Segment Open

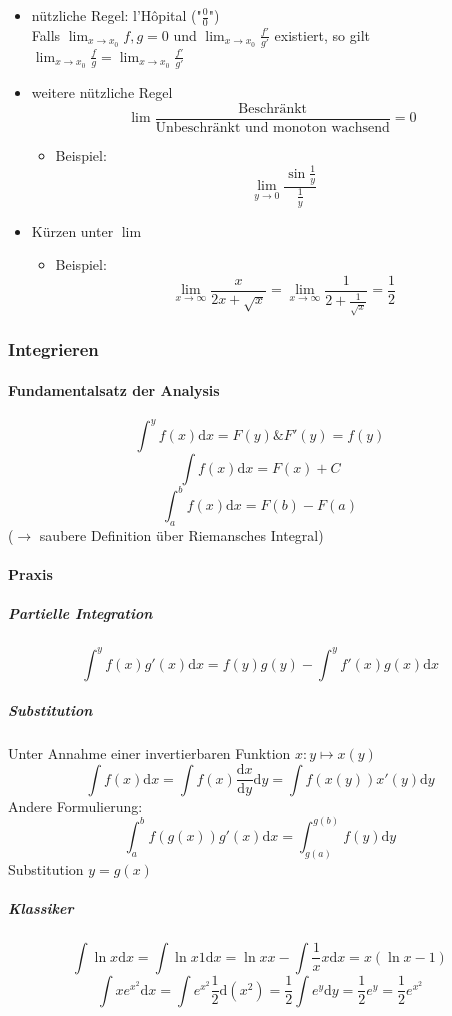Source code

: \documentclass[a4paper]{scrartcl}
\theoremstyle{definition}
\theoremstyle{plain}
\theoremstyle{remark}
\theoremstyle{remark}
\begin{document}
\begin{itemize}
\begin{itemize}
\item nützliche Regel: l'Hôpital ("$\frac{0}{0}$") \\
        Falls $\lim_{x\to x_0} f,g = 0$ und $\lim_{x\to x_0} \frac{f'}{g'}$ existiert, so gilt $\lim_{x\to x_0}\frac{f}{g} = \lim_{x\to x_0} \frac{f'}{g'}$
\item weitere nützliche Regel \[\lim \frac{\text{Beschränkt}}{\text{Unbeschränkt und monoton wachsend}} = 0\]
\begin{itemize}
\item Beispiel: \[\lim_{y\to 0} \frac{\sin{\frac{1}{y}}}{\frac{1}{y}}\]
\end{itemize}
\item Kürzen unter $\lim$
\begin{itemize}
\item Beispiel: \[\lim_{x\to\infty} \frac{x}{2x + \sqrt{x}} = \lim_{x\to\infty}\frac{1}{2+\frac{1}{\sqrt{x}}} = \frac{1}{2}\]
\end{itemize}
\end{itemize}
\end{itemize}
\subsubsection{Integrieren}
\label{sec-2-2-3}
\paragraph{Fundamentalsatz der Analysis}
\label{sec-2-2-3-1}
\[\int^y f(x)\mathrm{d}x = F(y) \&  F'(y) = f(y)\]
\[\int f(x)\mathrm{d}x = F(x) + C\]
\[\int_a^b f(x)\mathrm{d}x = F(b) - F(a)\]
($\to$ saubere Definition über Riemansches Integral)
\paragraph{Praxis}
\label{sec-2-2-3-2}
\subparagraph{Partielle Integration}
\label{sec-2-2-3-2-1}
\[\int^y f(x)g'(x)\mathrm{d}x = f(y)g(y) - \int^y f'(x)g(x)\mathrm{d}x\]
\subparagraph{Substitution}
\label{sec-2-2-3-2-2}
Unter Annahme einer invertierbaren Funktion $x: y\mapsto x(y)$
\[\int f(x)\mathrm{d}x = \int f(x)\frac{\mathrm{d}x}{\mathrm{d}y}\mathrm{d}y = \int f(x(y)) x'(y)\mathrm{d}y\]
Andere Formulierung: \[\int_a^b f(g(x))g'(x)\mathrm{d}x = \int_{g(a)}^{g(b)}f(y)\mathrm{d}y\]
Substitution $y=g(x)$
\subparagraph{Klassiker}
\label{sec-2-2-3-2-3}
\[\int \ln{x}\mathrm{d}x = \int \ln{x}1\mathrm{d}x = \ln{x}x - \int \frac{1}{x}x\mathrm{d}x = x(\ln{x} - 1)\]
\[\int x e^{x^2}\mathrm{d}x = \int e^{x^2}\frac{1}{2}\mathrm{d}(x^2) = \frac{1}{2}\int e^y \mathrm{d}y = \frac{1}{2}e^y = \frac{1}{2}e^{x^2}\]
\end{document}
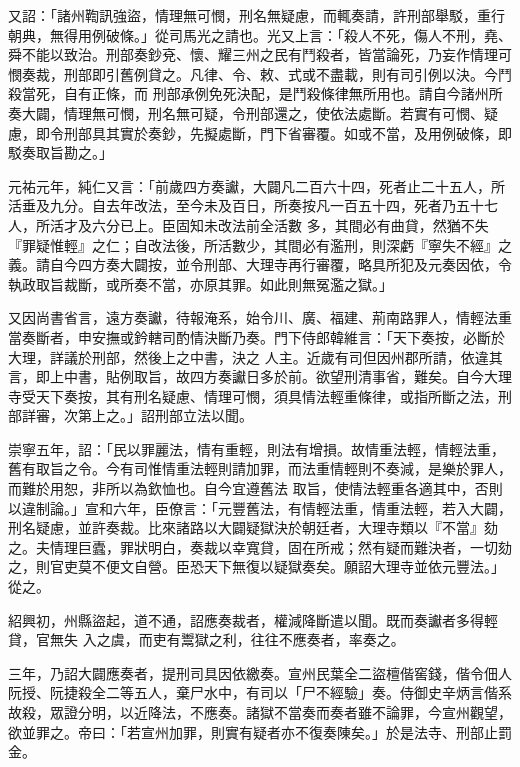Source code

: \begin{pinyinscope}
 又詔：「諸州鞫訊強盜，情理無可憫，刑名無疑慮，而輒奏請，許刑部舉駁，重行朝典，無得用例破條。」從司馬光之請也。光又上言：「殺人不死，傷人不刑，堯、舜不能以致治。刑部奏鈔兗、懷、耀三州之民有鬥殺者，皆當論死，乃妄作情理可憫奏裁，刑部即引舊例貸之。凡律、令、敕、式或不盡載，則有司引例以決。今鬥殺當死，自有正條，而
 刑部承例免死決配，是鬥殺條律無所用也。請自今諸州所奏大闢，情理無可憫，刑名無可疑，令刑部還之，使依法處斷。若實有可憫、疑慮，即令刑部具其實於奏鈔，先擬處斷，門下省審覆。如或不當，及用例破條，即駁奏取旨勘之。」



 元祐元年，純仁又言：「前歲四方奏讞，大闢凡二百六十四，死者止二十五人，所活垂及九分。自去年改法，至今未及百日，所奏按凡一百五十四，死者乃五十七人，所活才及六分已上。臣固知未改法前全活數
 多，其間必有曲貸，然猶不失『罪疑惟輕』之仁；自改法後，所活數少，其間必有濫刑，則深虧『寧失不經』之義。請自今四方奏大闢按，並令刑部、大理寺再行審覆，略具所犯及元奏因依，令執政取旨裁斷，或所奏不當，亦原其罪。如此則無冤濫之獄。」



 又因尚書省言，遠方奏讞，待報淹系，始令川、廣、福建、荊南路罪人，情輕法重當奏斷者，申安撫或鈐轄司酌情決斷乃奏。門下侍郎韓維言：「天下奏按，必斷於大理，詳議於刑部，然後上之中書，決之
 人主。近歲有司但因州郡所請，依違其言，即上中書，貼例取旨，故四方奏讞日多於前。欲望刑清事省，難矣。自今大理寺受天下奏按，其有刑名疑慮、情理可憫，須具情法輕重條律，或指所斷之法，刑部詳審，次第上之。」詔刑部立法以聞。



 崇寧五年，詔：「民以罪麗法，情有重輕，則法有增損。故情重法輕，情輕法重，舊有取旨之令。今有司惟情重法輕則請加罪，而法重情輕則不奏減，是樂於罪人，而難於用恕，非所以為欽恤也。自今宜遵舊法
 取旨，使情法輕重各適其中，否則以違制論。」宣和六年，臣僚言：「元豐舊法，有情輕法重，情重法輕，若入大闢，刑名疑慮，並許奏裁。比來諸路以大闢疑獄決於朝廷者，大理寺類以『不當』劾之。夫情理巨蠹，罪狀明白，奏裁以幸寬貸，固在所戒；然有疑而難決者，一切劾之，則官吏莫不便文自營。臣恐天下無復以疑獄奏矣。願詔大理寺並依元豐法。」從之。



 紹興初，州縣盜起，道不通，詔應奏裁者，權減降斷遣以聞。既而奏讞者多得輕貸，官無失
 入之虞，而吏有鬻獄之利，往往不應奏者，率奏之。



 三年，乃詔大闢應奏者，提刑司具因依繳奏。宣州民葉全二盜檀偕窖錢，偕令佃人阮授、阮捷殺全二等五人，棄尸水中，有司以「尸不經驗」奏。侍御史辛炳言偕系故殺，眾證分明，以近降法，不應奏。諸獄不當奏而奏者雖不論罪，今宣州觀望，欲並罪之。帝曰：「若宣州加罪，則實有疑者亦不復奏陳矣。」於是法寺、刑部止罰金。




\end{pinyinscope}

Segment Closed

What needs to be done
Reproduce every record above exactly, omitting the pictures.

Solution
Source code

: \documentclass[a4paper]{scrartcl}
\theoremstyle{definition}
\theoremstyle{plain}
\theoremstyle{remark}
\theoremstyle{remark}
\begin{document}
\begin{itemize}
\begin{itemize}
\item nützliche Regel: l'Hôpital ("$\frac{0}{0}$") \\
        Falls $\lim_{x\to x_0} f,g = 0$ und $\lim_{x\to x_0} \frac{f'}{g'}$ existiert, so gilt $\lim_{x\to x_0}\frac{f}{g} = \lim_{x\to x_0} \frac{f'}{g'}$
\item weitere nützliche Regel \[\lim \frac{\text{Beschränkt}}{\text{Unbeschränkt und monoton wachsend}} = 0\]
\begin{itemize}
\item Beispiel: \[\lim_{y\to 0} \frac{\sin{\frac{1}{y}}}{\frac{1}{y}}\]
\end{itemize}
\item Kürzen unter $\lim$
\begin{itemize}
\item Beispiel: \[\lim_{x\to\infty} \frac{x}{2x + \sqrt{x}} = \lim_{x\to\infty}\frac{1}{2+\frac{1}{\sqrt{x}}} = \frac{1}{2}\]
\end{itemize}
\end{itemize}
\end{itemize}
\subsubsection{Integrieren}
\label{sec-2-2-3}
\paragraph{Fundamentalsatz der Analysis}
\label{sec-2-2-3-1}
\[\int^y f(x)\mathrm{d}x = F(y) \&  F'(y) = f(y)\]
\[\int f(x)\mathrm{d}x = F(x) + C\]
\[\int_a^b f(x)\mathrm{d}x = F(b) - F(a)\]
($\to$ saubere Definition über Riemansches Integral)
\paragraph{Praxis}
\label{sec-2-2-3-2}
\subparagraph{Partielle Integration}
\label{sec-2-2-3-2-1}
\[\int^y f(x)g'(x)\mathrm{d}x = f(y)g(y) - \int^y f'(x)g(x)\mathrm{d}x\]
\subparagraph{Substitution}
\label{sec-2-2-3-2-2}
Unter Annahme einer invertierbaren Funktion $x: y\mapsto x(y)$
\[\int f(x)\mathrm{d}x = \int f(x)\frac{\mathrm{d}x}{\mathrm{d}y}\mathrm{d}y = \int f(x(y)) x'(y)\mathrm{d}y\]
Andere Formulierung: \[\int_a^b f(g(x))g'(x)\mathrm{d}x = \int_{g(a)}^{g(b)}f(y)\mathrm{d}y\]
Substitution $y=g(x)$
\subparagraph{Klassiker}
\label{sec-2-2-3-2-3}
\[\int \ln{x}\mathrm{d}x = \int \ln{x}1\mathrm{d}x = \ln{x}x - \int \frac{1}{x}x\mathrm{d}x = x(\ln{x} - 1)\]
\[\int x e^{x^2}\mathrm{d}x = \int e^{x^2}\frac{1}{2}\mathrm{d}(x^2) = \frac{1}{2}\int e^y \mathrm{d}y = \frac{1}{2}e^y = \frac{1}{2}e^{x^2}\]
\end{document}
Source code

: \begin{pinyinscope}
 又詔：「諸州鞫訊強盜，情理無可憫，刑名無疑慮，而輒奏請，許刑部舉駁，重行朝典，無得用例破條。」從司馬光之請也。光又上言：「殺人不死，傷人不刑，堯、舜不能以致治。刑部奏鈔兗、懷、耀三州之民有鬥殺者，皆當論死，乃妄作情理可憫奏裁，刑部即引舊例貸之。凡律、令、敕、式或不盡載，則有司引例以決。今鬥殺當死，自有正條，而
 刑部承例免死決配，是鬥殺條律無所用也。請自今諸州所奏大闢，情理無可憫，刑名無可疑，令刑部還之，使依法處斷。若實有可憫、疑慮，即令刑部具其實於奏鈔，先擬處斷，門下省審覆。如或不當，及用例破條，即駁奏取旨勘之。」



 元祐元年，純仁又言：「前歲四方奏讞，大闢凡二百六十四，死者止二十五人，所活垂及九分。自去年改法，至今未及百日，所奏按凡一百五十四，死者乃五十七人，所活才及六分已上。臣固知未改法前全活數
 多，其間必有曲貸，然猶不失『罪疑惟輕』之仁；自改法後，所活數少，其間必有濫刑，則深虧『寧失不經』之義。請自今四方奏大闢按，並令刑部、大理寺再行審覆，略具所犯及元奏因依，令執政取旨裁斷，或所奏不當，亦原其罪。如此則無冤濫之獄。」



 又因尚書省言，遠方奏讞，待報淹系，始令川、廣、福建、荊南路罪人，情輕法重當奏斷者，申安撫或鈐轄司酌情決斷乃奏。門下侍郎韓維言：「天下奏按，必斷於大理，詳議於刑部，然後上之中書，決之
 人主。近歲有司但因州郡所請，依違其言，即上中書，貼例取旨，故四方奏讞日多於前。欲望刑清事省，難矣。自今大理寺受天下奏按，其有刑名疑慮、情理可憫，須具情法輕重條律，或指所斷之法，刑部詳審，次第上之。」詔刑部立法以聞。



 崇寧五年，詔：「民以罪麗法，情有重輕，則法有增損。故情重法輕，情輕法重，舊有取旨之令。今有司惟情重法輕則請加罪，而法重情輕則不奏減，是樂於罪人，而難於用恕，非所以為欽恤也。自今宜遵舊法
 取旨，使情法輕重各適其中，否則以違制論。」宣和六年，臣僚言：「元豐舊法，有情輕法重，情重法輕，若入大闢，刑名疑慮，並許奏裁。比來諸路以大闢疑獄決於朝廷者，大理寺類以『不當』劾之。夫情理巨蠹，罪狀明白，奏裁以幸寬貸，固在所戒；然有疑而難決者，一切劾之，則官吏莫不便文自營。臣恐天下無復以疑獄奏矣。願詔大理寺並依元豐法。」從之。



 紹興初，州縣盜起，道不通，詔應奏裁者，權減降斷遣以聞。既而奏讞者多得輕貸，官無失
 入之虞，而吏有鬻獄之利，往往不應奏者，率奏之。



 三年，乃詔大闢應奏者，提刑司具因依繳奏。宣州民葉全二盜檀偕窖錢，偕令佃人阮授、阮捷殺全二等五人，棄尸水中，有司以「尸不經驗」奏。侍御史辛炳言偕系故殺，眾證分明，以近降法，不應奏。諸獄不當奏而奏者雖不論罪，今宣州觀望，欲並罪之。帝曰：「若宣州加罪，則實有疑者亦不復奏陳矣。」於是法寺、刑部止罰金。




\end{pinyinscope}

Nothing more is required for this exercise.